> [Stored data]:
★ ★ ★ ★ ★

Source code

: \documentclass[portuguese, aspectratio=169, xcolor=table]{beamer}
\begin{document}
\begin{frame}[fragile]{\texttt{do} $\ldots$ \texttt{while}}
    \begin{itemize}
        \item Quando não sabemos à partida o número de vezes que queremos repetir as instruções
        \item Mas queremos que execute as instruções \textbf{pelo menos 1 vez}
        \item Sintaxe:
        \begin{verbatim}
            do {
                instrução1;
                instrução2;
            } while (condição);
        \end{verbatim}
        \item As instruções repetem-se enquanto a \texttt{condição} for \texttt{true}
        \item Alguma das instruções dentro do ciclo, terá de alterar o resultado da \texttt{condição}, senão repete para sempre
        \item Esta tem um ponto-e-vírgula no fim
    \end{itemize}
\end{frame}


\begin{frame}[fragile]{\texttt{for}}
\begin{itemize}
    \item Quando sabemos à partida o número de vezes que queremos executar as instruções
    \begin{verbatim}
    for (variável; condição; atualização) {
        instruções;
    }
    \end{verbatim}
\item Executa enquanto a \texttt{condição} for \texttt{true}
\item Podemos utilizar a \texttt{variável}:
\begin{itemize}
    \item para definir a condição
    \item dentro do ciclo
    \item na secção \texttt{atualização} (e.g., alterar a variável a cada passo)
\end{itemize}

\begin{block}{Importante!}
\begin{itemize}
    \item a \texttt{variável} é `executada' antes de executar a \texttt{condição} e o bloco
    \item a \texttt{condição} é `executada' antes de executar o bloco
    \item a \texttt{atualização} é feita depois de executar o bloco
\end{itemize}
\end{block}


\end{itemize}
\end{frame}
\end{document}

★ ★ ★ ★ ★

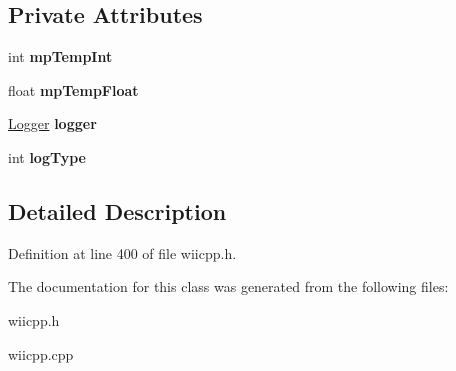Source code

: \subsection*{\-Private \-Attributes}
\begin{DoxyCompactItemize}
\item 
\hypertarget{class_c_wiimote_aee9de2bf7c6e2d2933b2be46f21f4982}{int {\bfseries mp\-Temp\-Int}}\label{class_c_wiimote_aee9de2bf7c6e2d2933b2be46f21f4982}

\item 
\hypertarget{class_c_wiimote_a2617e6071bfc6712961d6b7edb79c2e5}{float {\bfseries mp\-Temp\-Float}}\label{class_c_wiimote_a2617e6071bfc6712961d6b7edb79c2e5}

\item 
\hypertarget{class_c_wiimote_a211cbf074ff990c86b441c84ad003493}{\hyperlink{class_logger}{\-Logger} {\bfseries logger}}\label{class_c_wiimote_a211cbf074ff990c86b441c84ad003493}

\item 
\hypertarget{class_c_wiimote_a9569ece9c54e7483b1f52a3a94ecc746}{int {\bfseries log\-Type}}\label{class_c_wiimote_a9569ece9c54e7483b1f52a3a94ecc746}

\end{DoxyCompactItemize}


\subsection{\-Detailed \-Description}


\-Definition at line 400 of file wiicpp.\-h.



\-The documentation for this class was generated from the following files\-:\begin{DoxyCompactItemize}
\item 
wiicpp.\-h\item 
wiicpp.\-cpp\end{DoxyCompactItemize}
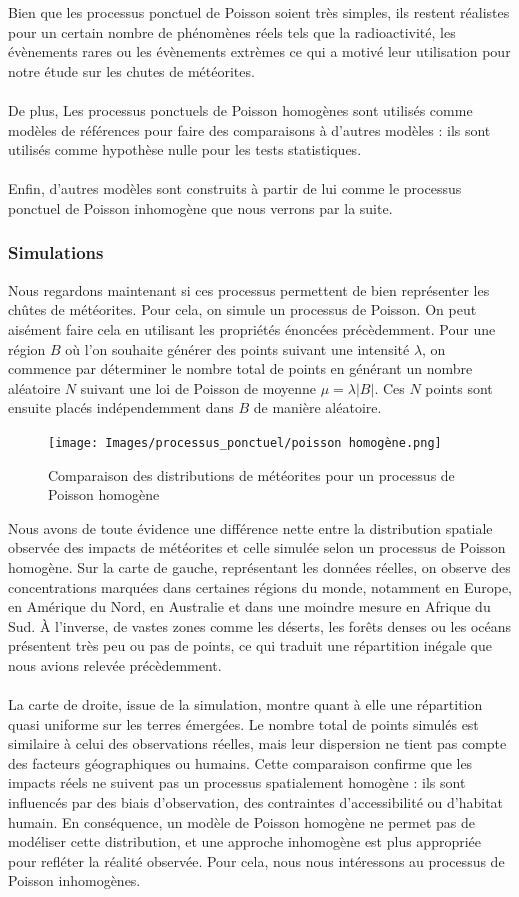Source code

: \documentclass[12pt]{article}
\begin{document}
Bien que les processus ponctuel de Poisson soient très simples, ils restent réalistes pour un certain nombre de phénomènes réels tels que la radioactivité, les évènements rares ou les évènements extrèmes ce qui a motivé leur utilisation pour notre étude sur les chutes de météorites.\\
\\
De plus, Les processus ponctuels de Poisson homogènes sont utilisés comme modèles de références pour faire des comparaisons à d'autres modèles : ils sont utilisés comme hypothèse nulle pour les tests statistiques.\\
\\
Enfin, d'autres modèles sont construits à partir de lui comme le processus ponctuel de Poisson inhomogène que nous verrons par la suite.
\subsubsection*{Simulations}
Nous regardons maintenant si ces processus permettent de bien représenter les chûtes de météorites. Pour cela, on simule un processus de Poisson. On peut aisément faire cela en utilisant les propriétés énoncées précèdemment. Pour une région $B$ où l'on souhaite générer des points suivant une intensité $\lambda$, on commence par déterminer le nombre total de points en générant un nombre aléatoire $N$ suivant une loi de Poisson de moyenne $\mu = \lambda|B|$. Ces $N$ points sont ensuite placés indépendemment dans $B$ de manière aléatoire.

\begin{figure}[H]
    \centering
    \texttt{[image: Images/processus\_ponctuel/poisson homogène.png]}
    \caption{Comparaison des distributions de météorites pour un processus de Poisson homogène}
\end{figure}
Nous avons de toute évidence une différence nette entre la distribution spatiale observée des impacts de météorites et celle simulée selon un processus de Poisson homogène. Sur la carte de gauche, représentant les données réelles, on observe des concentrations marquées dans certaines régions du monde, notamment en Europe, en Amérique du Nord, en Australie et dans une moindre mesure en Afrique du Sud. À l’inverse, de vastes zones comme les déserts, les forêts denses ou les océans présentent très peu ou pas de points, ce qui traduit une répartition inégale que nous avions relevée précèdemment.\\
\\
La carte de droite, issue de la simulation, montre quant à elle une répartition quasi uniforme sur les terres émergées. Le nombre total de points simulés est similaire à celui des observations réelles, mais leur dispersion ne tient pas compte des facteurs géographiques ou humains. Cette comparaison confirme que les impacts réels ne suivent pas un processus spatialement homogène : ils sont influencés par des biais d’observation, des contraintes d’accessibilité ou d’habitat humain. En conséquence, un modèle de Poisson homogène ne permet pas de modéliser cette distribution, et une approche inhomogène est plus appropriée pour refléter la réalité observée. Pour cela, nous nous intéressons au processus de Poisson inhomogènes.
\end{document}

★ ★ ★ ★ ★

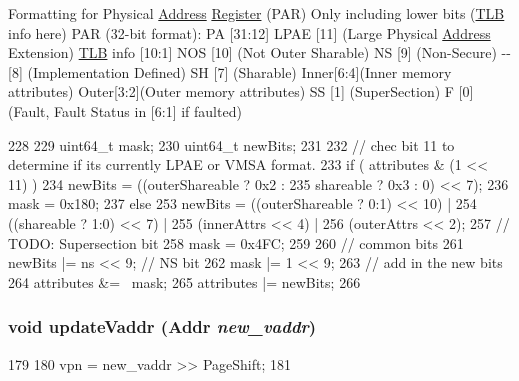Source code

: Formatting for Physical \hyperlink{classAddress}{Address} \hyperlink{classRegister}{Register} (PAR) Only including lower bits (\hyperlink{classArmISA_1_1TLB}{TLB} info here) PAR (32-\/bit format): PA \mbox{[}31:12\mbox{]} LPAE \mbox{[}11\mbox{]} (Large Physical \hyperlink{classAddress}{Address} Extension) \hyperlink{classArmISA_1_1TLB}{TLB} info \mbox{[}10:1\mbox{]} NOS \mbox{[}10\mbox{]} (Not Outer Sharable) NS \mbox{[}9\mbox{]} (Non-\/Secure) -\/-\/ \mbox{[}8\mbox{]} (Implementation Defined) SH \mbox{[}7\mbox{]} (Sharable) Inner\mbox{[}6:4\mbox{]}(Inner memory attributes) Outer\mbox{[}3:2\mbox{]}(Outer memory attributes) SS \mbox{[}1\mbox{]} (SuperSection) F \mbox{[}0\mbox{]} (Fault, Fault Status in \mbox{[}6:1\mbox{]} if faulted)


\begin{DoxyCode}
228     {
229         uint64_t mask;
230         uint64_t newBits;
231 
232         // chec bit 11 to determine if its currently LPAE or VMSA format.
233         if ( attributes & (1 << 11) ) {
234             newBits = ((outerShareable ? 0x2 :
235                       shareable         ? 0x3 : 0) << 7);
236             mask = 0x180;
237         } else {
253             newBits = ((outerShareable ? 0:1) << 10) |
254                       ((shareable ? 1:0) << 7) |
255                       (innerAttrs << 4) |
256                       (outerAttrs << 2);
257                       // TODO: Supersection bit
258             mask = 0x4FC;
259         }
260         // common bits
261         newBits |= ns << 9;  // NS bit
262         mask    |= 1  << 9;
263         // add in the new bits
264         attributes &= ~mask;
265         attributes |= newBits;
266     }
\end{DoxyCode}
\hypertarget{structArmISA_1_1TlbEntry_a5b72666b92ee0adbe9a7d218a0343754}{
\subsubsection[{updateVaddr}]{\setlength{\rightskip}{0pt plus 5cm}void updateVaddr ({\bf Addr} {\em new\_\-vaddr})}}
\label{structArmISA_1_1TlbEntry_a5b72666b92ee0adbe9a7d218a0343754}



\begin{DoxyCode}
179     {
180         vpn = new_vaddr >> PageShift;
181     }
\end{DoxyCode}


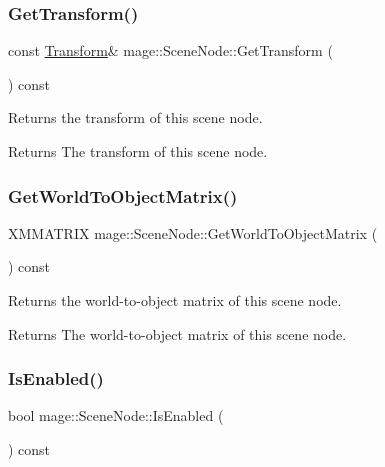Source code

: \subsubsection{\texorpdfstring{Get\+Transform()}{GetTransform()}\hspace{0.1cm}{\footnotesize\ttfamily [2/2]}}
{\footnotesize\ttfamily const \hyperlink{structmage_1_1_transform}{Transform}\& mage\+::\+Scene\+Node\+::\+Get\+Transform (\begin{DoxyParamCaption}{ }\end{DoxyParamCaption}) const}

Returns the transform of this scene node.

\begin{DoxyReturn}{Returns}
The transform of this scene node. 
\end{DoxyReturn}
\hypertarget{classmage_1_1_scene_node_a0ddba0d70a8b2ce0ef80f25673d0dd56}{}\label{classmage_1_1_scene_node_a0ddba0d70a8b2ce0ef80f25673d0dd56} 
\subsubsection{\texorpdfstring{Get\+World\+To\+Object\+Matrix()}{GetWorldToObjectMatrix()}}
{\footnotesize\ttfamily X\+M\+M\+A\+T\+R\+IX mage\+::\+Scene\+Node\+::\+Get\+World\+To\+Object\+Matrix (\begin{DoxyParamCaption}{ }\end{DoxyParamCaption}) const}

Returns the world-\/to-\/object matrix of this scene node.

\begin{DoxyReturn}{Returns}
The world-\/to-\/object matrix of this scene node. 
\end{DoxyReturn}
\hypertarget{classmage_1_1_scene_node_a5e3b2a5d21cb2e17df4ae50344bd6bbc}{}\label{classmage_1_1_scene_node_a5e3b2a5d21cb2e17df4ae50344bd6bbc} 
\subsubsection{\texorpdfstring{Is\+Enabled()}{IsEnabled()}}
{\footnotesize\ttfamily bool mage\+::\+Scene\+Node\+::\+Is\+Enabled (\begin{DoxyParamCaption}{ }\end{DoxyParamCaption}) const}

★ ★ ★ ★ ★

> [TASK STATEMENT]: Say, as a bare number, how many lines in the entries above include the string "dentro".

> [ANSWER BOX]: 2